Corona discharge synthesis of ozone is currently one of the most widely used ozone-generation technologies. This technology can achieve an ozone production rate of over 500 kg/h per unit. The corona discharge method—also known as silent discharge or glow discharge—is a technique in which a dry oxygen-containing gas stream is passed through a corona discharge zone to generate ozone. Commonly used feed gases include oxygen, air, and oxygen-containing mixed gases that may contain nitrogen, chlorine, carbon dioxide, or other inert diluent gases. Most applications involve wastewater treatment, during which nitrogen oxides may be produced.

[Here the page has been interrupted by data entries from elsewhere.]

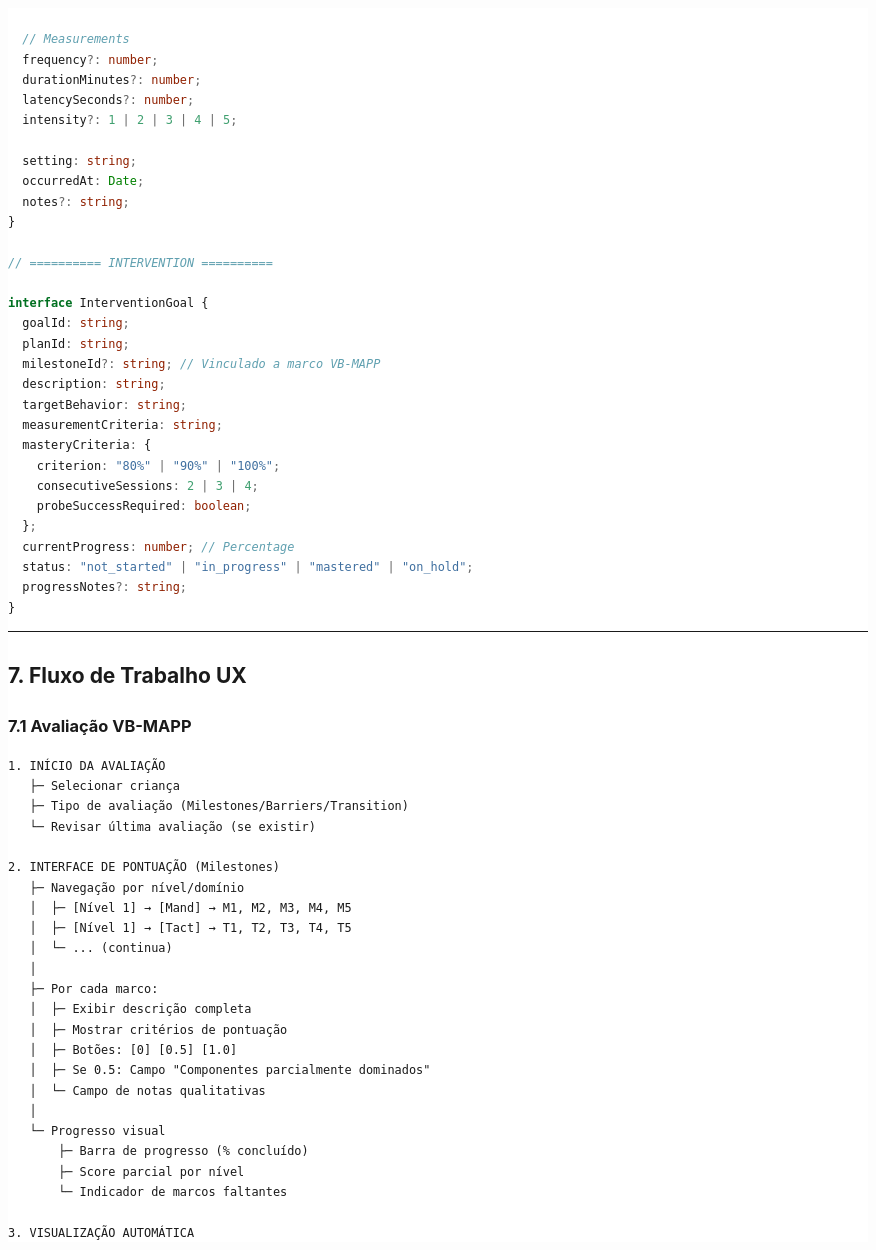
 ```typescript

  // Measurements
  frequency?: number;
  durationMinutes?: number;
  latencySeconds?: number;
  intensity?: 1 | 2 | 3 | 4 | 5;

  setting: string;
  occurredAt: Date;
  notes?: string;
}

// ========== INTERVENTION ==========

interface InterventionGoal {
  goalId: string;
  planId: string;
  milestoneId?: string; // Vinculado a marco VB-MAPP
  description: string;
  targetBehavior: string;
  measurementCriteria: string;
  masteryCriteria: {
    criterion: "80%" | "90%" | "100%";
    consecutiveSessions: 2 | 3 | 4;
    probeSuccessRequired: boolean;
  };
  currentProgress: number; // Percentage
  status: "not_started" | "in_progress" | "mastered" | "on_hold";
  progressNotes?: string;
}
```

---

## 7. Fluxo de Trabalho UX

### 7.1 Avaliação VB-MAPP

```
1. INÍCIO DA AVALIAÇÃO
   ├─ Selecionar criança
   ├─ Tipo de avaliação (Milestones/Barriers/Transition)
   └─ Revisar última avaliação (se existir)

2. INTERFACE DE PONTUAÇÃO (Milestones)
   ├─ Navegação por nível/domínio
   │  ├─ [Nível 1] → [Mand] → M1, M2, M3, M4, M5
   │  ├─ [Nível 1] → [Tact] → T1, T2, T3, T4, T5
   │  └─ ... (continua)
   │
   ├─ Por cada marco:
   │  ├─ Exibir descrição completa
   │  ├─ Mostrar critérios de pontuação
   │  ├─ Botões: [0] [0.5] [1.0]
   │  ├─ Se 0.5: Campo "Componentes parcialmente dominados"
   │  └─ Campo de notas qualitativas
   │
   └─ Progresso visual
       ├─ Barra de progresso (% concluído)
       ├─ Score parcial por nível
       └─ Indicador de marcos faltantes

3. VISUALIZAÇÃO AUTOMÁTICA
```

The electrolytic ozone technology features a novel PEM membrane that uses low-voltage DC current to electrolyze deionized water through solid-state membrane electrodes. At the special anode-solution interface, water is separated into hydrogen and oxygen molecules via proton exchange. Hydrogen is directly released from the cathode solution interface, while oxygen molecules, upon being excited by electrons generated under high-density current at the anode interface, gain energy and combine to form ozone molecules. Compared with conventional corona discharge generators, this method offers the following advantages: The ozone gas produced has a much higher concentration—several times greater by weight than that produced by corona discharge generators, reaching up to 20% (over 250 mg/L). Moreover, the ozone gas produced contains no nitrogen oxides (NOx) and is free of carcinogenic substances. During operation, the system exhibits excellent resistance to environmental humidity, maintaining stable ozone production even in highly humid conditions up to 85%. Thanks to the use of low-voltage DC electrolysis, the process generates neither electromagnetic interference nor noise, ensuring no disruption when operating alongside other sensitive instruments. Due to its high ozone concentration, the same amount of ozone introduced into water using this method can achieve significantly higher residual ozone levels, making it ideal for sterilizing and disinfecting drinking water as well as for producing high-concentration ozonated water (a powerful disinfectant). This technology boasts a remarkably long service life—several times longer than that of corona discharge ozone generators—and the membrane electrodes have an exceptionally long lifespan. It finds wide-ranging applications in the pharmaceutical and food industries, as well as in hospitals, households, and other settings for the preservation and disinfection of spaces and food products.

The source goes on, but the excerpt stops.